Directions for this task –
Using the data below, return the stretch from the line that contains "In contrast to" through the line that contains "The command is", both included, exactly as it stands and nothing beyond it.

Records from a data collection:
Start of Block

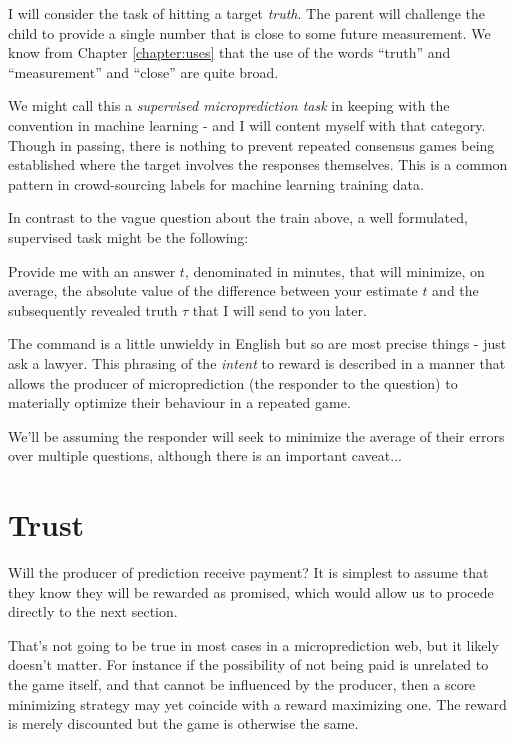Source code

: I will consider the task of hitting a target {\em truth}. The parent will challenge the child to provide a single number that is close to some future measurement. We know from Chapter \ref{chapter:uses} that the use of the words ``truth'' and ``measurement'' and ``close'' are quite broad. 

We might call this a {\em supervised microprediction task} in keeping with the convention in machine learning - and I will content myself with that category. Though in passing, there is nothing to prevent repeated consensus games being established where the target involves the responses themselves. This is a common pattern in crowd-sourcing labels for machine learning training data. 

In contrast to the vague question about the train above, a well formulated, supervised task might be the following:
\begin{oldquote}
    Provide me with an answer $t$, denominated in minutes, that will minimize, on average, the absolute value of the difference between your estimate $t$ and the subsequently revealed truth $\tau$ that I will send to you later.  
\end{oldquote}

The command is a little unwieldy in English but so are most precise things - just ask a lawyer. This phrasing of the {\em intent} to reward is described in a manner that allows the producer of microprediction (the responder to the question) to materially optimize their behaviour in a repeated game.

We'll be assuming the responder will seek to minimize the average of their errors over multiple questions, although there is an important caveat...   

\section{Trust}

Will the producer of prediction receive payment? It is simplest to assume that they know they will be rewarded as promised, which would allow us to procede directly to the next section.  

That's not going to be true in most cases in a microprediction web, but it likely doesn't matter. For instance if the possibility of not being paid is unrelated to the game itself, and that cannot be influenced by the producer, then a score minimizing strategy may yet coincide with a reward maximizing one. The reward is merely discounted but the game is otherwise the same.  

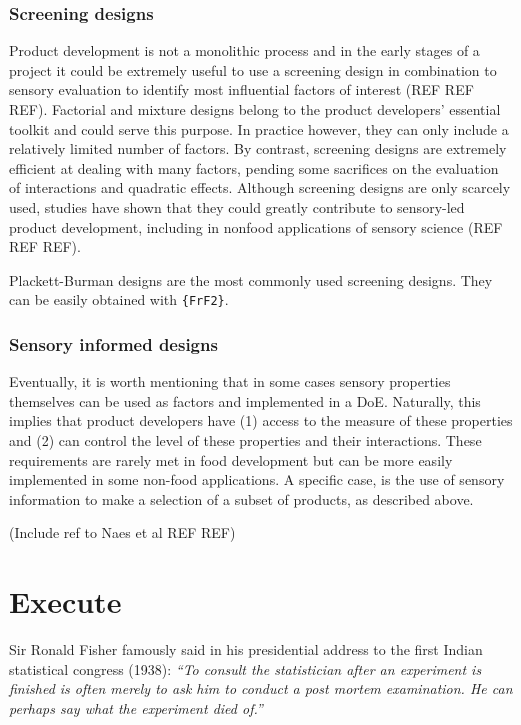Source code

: \documentclass[
]{book}
\begin{document}
\hypertarget{screening-designs}{%
\subsubsection{Screening designs}\label{screening-designs}}

Product development is not a monolithic process and in the early stages of a project it could be extremely useful to use a screening design in combination to sensory evaluation to identify most influential factors of interest (REF REF REF). Factorial and mixture designs belong to the product developers' essential toolkit and could serve this purpose. In practice however, they can only include a relatively limited number of factors. By contrast, screening designs are extremely efficient at dealing with many factors, pending some sacrifices on the evaluation of interactions and quadratic effects.
Although screening designs are only scarcely used, studies have shown that they could greatly contribute to sensory-led product development, including in nonfood applications of sensory science (REF REF REF).

Plackett-Burman designs are the most commonly used screening designs. They can be easily obtained with \texttt{\{FrF2\}}.

\hypertarget{sensory-informed-designs}{%
\subsubsection{Sensory informed designs}\label{sensory-informed-designs}}

Eventually, it is worth mentioning that in some cases sensory properties themselves can be used as factors and implemented in a DoE. Naturally, this implies that product developers have (1) access to the measure of these properties and (2) can control the level of these properties and their interactions. These requirements are rarely met in food development but can be more easily implemented in some non-food applications.
A specific case, is the use of sensory information to make a selection of a subset of products, as described above.

(Include ref to Naes et al REF REF)

\hypertarget{execute-1}{%
\section{Execute}\label{execute-1}}

Sir Ronald Fisher famously said in his presidential address to the first Indian statistical congress (1938): \emph{``To consult the statistician after an experiment is finished is often merely to ask him to conduct a post mortem examination. He can perhaps say what the experiment died of.''}
\end{document}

End of Block

Response box –
In contrast to the vague question about the train above, a well formulated, supervised task might be the following:
\begin{oldquote}
    Provide me with an answer $t$, denominated in minutes, that will minimize, on average, the absolute value of the difference between your estimate $t$ and the subsequently revealed truth $\tau$ that I will send to you later.  
\end{oldquote}

The command is a little unwieldy in English but so are most precise things - just ask a lawyer. This phrasing of the {\em intent} to reward is described in a manner that allows the producer of microprediction (the responder to the question) to materially optimize their behaviour in a repeated game.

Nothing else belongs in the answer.